In short, corporations, looking at terminal break-even spreadsheets may think these products look sexy and attractive on an up-front basis, but there are a few uncertain back-door costs. In addition, though rates may seem low to most corporate treasurers at present, there is also still the risk of suffering a true black eye if rates were ever to fall to super-low levels in the United States as has happened in Japan over the past decade.

Many derivatives-savvy treasurers recognize some of these pitfalls. "I have seen a number of these structures presented to me," says one consumer goods company treasurer, "but I honestly don't like these things. At the end of the day, they represent a speculative instrument and an additional bet on the direction of interest rates that I just don't need."

But elsewhere, a more general attitude has been: Why not sell that extra option, get cheap money for a few years, and worry about the resetting exposure later on? "We didn't understand this product at first," says one Ontario-based treasury staff member. "We studied it, ran the numbers, and, in the end, we liked the comparative interest rate savings we could achieve. We'll worry about the resetting when we get there."

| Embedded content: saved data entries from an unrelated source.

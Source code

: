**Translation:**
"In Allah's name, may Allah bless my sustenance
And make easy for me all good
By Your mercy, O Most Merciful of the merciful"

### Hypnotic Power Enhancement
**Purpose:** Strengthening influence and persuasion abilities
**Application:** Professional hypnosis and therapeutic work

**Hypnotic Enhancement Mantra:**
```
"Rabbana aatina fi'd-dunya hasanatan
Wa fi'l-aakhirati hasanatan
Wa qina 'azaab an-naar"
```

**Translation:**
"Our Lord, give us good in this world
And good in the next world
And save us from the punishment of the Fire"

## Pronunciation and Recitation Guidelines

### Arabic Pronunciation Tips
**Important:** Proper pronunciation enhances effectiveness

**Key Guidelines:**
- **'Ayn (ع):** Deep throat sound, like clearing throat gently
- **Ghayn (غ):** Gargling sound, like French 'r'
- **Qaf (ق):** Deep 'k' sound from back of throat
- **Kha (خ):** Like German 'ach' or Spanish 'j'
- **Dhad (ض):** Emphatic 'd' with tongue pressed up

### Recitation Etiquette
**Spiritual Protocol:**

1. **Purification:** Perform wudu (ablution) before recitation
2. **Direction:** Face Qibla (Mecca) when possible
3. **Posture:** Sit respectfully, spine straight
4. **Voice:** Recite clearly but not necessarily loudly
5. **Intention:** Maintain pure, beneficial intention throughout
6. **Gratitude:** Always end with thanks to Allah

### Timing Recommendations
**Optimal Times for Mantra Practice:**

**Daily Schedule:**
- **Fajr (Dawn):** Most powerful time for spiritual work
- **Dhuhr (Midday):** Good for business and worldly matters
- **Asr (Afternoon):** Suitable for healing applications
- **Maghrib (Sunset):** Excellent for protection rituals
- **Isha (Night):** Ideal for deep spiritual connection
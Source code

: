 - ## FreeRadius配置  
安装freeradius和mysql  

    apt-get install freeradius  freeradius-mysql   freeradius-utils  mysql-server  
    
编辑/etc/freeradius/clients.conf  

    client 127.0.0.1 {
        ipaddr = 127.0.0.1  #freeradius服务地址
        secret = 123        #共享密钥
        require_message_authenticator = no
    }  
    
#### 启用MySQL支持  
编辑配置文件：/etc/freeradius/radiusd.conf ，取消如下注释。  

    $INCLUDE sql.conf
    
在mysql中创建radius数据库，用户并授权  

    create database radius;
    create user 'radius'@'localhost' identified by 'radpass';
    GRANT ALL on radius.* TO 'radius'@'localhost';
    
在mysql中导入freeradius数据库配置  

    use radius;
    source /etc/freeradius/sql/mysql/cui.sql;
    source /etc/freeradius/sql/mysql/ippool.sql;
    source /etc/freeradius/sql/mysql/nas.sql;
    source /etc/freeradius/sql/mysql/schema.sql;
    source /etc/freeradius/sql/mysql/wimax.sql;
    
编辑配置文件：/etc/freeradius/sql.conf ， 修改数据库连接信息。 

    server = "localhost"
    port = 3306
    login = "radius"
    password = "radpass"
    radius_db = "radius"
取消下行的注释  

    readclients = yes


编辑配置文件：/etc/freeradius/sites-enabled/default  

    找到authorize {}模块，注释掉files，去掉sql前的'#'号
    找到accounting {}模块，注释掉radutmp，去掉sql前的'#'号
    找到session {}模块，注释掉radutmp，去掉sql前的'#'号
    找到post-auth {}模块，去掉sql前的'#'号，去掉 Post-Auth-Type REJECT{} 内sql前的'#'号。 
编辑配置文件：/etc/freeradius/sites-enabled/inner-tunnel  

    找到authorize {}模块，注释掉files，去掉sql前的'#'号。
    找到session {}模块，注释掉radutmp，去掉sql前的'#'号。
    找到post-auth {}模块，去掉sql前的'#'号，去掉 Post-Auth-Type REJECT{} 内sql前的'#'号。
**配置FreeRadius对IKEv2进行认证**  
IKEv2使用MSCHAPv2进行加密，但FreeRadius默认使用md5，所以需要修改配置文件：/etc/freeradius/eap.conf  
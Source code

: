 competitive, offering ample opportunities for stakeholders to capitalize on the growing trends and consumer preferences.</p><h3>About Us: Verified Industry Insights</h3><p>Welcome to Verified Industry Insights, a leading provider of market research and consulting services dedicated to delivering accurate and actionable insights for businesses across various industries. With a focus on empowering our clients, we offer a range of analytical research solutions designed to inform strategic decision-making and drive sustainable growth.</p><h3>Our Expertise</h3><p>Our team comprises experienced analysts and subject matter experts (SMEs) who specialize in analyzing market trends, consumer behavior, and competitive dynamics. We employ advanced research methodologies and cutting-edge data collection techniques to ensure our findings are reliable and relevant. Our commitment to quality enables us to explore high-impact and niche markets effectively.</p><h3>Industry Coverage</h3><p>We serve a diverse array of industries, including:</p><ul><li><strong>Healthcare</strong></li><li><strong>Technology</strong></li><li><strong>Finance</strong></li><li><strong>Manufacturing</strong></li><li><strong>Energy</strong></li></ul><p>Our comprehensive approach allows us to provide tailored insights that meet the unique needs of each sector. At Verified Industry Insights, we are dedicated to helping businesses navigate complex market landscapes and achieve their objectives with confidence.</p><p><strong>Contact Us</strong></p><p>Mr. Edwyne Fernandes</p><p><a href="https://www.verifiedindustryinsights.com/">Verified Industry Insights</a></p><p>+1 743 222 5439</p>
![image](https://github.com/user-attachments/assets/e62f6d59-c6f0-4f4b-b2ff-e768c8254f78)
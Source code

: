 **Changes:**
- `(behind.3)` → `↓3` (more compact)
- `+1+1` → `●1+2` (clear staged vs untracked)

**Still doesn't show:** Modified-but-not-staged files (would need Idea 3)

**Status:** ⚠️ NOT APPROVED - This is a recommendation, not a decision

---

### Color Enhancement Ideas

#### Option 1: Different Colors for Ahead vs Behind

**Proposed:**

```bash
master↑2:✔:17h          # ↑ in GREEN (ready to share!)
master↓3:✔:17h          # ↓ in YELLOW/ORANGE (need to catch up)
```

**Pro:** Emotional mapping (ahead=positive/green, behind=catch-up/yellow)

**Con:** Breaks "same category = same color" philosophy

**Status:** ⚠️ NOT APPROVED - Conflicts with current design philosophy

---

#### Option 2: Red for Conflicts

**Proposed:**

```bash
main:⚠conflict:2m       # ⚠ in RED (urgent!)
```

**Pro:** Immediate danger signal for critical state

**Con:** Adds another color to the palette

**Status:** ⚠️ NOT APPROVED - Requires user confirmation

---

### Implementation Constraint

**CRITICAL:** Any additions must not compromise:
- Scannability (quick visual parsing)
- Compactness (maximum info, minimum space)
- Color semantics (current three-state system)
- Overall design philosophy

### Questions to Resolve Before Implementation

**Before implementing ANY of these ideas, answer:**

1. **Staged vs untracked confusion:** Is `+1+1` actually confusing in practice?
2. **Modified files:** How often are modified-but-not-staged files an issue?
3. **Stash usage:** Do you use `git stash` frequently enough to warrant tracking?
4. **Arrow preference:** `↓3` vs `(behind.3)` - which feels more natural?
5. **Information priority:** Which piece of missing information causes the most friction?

In the case of Nabisco, assistant treasurer Benjamin Boykin, working under former Nabisco Treasurer Frank Souzzi, agreed to issue a boatload of these bonds a few years ago. But Nabisco has since been acquired by Philip Morris Cos., Inc. Now it's someone else's problem if these securities have gone awry on the back end, as it appears may have occurred. Andrew Kalotay, president of consultant Kalotay Associates believes Nabisco would have faced a $100 million mark-to-market loss had the DIG ruled that putable/callable reset bonds needed to be bifurcated and marked to market. Instead, Philip Morris' funding costs will now run just a tad higher than they otherwise would have been had Boykin previously been less impetuous.

Overall, one thing is for sure: If interest rates ascend from here, all the treasurers currently hopping on putable/callable bonds will outwardly appear pretty smart. They will have raised relatively cheap money with no added pain. But if rates decline, a few back-door surprises may still lurk. Given the pace at which treasury officials sometimes move around internally or switch firms, maybe this doesn't matter much. But when your friendly bank structurer comes touting the next greatest thing since sliced bread, be sure you understand that there's often a hitch.